* ABOUT THIS EXERCISE: Where does the string "Yellow" appear in the material? Copy each line that holds it.

*** DATA RECORDS Section Begins ***

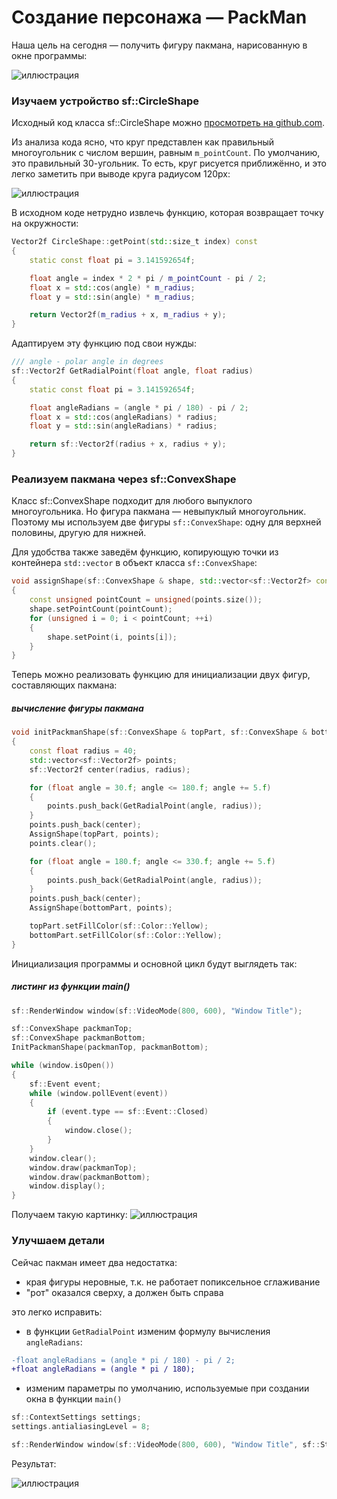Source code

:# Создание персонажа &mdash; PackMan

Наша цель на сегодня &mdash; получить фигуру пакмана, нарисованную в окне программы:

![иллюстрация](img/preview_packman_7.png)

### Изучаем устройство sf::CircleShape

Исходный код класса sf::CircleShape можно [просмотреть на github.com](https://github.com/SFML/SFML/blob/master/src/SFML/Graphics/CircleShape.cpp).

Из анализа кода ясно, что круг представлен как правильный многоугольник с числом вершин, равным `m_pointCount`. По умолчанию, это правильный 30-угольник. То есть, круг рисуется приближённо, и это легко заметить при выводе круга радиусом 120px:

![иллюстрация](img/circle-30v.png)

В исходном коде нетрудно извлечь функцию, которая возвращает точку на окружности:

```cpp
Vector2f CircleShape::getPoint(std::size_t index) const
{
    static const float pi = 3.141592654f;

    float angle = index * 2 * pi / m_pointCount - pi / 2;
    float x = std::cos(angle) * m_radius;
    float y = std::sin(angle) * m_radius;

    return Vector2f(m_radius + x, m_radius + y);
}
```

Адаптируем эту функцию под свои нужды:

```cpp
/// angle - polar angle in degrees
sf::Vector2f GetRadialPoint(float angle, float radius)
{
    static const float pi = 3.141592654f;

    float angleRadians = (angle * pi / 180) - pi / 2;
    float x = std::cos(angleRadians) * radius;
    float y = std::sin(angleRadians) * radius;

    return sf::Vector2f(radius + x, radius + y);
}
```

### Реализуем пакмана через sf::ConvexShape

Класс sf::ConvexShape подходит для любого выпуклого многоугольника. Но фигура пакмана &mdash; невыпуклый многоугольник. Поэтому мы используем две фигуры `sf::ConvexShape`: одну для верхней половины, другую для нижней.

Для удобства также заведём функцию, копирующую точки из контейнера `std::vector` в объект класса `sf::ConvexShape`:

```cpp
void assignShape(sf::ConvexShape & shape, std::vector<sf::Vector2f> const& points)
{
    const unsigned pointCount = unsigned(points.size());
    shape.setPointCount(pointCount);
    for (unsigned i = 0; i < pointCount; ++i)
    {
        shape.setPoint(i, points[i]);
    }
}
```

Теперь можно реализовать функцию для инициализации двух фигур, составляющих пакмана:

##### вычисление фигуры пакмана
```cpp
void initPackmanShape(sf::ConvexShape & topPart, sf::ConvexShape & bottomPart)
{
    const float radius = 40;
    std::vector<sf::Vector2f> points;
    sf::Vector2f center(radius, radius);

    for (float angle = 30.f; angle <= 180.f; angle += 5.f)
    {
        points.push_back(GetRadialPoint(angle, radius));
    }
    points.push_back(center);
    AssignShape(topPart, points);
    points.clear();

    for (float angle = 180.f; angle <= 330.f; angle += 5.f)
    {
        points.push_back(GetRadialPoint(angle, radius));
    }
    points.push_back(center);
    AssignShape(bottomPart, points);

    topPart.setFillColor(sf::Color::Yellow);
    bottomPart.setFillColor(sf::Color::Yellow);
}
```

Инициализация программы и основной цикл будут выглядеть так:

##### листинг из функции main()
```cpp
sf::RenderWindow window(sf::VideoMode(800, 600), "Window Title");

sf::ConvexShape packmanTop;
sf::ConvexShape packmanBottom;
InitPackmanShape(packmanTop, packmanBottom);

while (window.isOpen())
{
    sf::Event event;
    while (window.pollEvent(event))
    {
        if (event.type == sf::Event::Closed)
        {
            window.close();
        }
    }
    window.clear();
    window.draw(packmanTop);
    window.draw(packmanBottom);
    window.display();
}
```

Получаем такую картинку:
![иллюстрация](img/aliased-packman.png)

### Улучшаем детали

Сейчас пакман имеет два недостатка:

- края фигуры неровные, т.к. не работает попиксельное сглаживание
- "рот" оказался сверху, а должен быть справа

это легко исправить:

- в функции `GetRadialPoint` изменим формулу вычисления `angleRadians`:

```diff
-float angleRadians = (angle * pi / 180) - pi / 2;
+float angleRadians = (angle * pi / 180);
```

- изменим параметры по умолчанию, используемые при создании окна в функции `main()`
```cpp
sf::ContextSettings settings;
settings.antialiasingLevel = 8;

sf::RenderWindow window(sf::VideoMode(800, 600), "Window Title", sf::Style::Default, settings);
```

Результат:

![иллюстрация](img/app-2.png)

*** DATA RECORDS Section Ends ***
*** DATA RECORDS Section Begins ***

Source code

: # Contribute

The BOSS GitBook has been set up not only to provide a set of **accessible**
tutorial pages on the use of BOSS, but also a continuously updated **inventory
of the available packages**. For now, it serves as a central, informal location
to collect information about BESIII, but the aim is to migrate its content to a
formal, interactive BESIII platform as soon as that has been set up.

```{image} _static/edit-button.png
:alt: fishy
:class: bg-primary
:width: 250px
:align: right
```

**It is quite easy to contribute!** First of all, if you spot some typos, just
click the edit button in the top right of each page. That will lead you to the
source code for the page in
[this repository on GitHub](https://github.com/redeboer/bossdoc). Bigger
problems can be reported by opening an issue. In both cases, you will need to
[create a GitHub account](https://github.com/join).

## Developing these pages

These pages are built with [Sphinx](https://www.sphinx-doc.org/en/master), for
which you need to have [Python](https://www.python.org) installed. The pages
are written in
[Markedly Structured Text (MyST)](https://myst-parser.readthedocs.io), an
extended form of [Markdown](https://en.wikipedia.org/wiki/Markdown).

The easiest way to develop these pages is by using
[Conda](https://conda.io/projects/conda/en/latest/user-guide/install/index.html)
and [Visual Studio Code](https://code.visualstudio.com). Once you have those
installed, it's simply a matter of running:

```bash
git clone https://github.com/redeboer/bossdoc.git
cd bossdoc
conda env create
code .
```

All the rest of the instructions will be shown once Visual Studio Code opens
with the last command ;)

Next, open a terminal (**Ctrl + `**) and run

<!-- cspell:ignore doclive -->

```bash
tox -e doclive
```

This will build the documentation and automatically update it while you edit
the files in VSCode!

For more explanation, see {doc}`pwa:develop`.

*** DATA RECORDS Section Ends ***
*** DATA RECORDS Section Begins ***

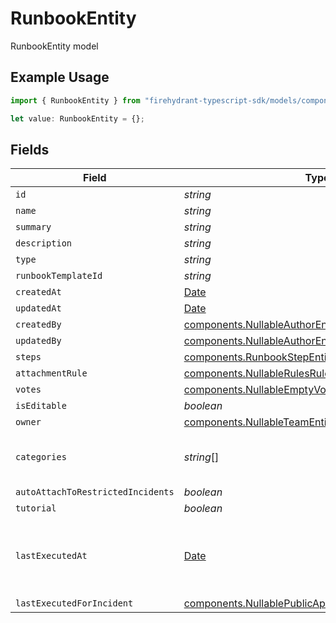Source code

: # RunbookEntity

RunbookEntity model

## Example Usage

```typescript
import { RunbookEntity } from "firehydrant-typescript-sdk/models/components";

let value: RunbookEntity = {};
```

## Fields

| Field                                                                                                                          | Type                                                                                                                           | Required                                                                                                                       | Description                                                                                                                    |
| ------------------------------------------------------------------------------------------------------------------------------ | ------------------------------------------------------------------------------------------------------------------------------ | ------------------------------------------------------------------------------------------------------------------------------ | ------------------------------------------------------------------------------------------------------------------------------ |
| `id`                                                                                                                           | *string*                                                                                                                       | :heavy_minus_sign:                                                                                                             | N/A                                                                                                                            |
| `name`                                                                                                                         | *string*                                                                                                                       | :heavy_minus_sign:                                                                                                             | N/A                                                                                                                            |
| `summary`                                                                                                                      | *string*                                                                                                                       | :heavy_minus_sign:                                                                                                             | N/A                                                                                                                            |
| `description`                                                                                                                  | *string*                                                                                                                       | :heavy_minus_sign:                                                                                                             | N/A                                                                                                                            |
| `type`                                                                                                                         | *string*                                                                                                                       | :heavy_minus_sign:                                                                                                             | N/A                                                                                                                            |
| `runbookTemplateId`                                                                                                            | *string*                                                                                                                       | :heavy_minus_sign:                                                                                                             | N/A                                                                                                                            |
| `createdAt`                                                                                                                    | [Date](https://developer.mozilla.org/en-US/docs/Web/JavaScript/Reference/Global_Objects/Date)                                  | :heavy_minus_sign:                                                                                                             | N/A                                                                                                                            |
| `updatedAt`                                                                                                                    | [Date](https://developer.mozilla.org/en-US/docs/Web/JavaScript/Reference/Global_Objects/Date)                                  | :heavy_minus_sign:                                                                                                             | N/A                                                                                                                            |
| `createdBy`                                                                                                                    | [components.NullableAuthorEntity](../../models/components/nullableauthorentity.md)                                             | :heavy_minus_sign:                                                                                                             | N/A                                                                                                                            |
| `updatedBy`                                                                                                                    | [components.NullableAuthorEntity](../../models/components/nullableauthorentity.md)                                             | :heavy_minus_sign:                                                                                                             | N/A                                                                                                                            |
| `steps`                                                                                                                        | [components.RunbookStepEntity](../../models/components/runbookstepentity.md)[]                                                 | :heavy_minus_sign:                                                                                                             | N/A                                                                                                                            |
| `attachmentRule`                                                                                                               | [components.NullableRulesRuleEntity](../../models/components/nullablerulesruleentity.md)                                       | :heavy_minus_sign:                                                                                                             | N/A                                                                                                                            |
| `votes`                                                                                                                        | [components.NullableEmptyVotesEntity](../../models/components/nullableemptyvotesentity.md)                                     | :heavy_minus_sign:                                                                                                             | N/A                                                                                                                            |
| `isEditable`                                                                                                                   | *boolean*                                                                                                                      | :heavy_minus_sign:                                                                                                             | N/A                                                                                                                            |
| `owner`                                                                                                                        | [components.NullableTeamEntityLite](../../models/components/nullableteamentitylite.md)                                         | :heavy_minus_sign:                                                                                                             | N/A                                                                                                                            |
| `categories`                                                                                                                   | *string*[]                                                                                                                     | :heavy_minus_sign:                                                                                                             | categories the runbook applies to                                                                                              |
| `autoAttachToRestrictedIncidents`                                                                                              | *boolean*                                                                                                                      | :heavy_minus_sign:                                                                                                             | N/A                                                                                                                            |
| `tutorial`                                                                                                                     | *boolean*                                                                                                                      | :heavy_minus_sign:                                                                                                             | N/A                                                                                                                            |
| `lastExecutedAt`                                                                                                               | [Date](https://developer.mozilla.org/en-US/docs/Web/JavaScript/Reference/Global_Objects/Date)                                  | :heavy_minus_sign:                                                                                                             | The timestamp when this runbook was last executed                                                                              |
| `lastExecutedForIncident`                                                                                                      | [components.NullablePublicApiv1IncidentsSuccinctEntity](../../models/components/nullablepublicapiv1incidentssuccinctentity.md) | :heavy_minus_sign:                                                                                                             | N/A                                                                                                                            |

*** DATA RECORDS Section Ends ***

* SOLUTION TO THIS EXERCISE:
    topPart.setFillColor(sf::Color::Yellow);
    bottomPart.setFillColor(sf::Color::Yellow);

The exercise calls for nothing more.